# What needs to be done:
Where does "subsection" occur in the listing? Copy every line that holds it.

▬▬▬▬▬▬

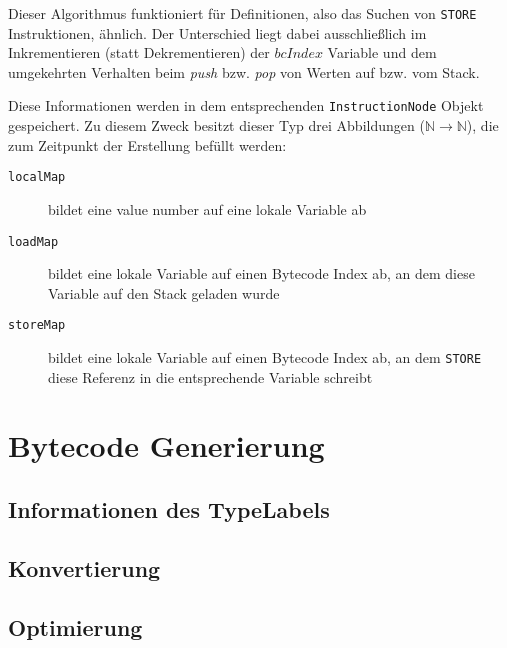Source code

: Dieser Algorithmus funktioniert für Definitionen, also das Suchen von \texttt{STORE}
Instruktionen, ähnlich. Der Unterschied liegt dabei ausschließlich im Inkrementieren 
(statt Dekrementieren) der $bcIndex$ Variable und dem umgekehrten Verhalten beim 
\textit{push} bzw. \textit{pop} von Werten auf bzw. vom Stack.

Diese Informationen werden in dem entsprechenden \texttt{InstructionNode} Objekt
gespeichert. Zu diesem Zweck besitzt dieser Typ drei Abbildungen ($\mathbb{N} \rightarrow 
\mathbb{N}$), die zum Zeitpunkt der Erstellung befüllt werden:

\begin{description}
	\item [\texttt{localMap}] bildet eine value number auf eine lokale Variable ab
	\item [\texttt{loadMap}] bildet eine lokale Variable auf einen Bytecode Index ab, an 
	dem diese Variable auf den Stack geladen wurde
	\item [\texttt{storeMap}] bildet eine lokale Variable auf einen Bytecode Index ab, an
	dem \texttt{STORE} diese Referenz in die entsprechende Variable schreibt
\end{description} 

\section{Bytecode Generierung}

\subsection{Informationen des TypeLabels}
\label{ssec:infoLabel}

\subsection{Konvertierung}

\subsection{Optimierung}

▬▬▬▬▬▬

# Solution for this problem:
\subsection{Informationen des TypeLabels}
\subsection{Konvertierung}
\subsection{Optimierung}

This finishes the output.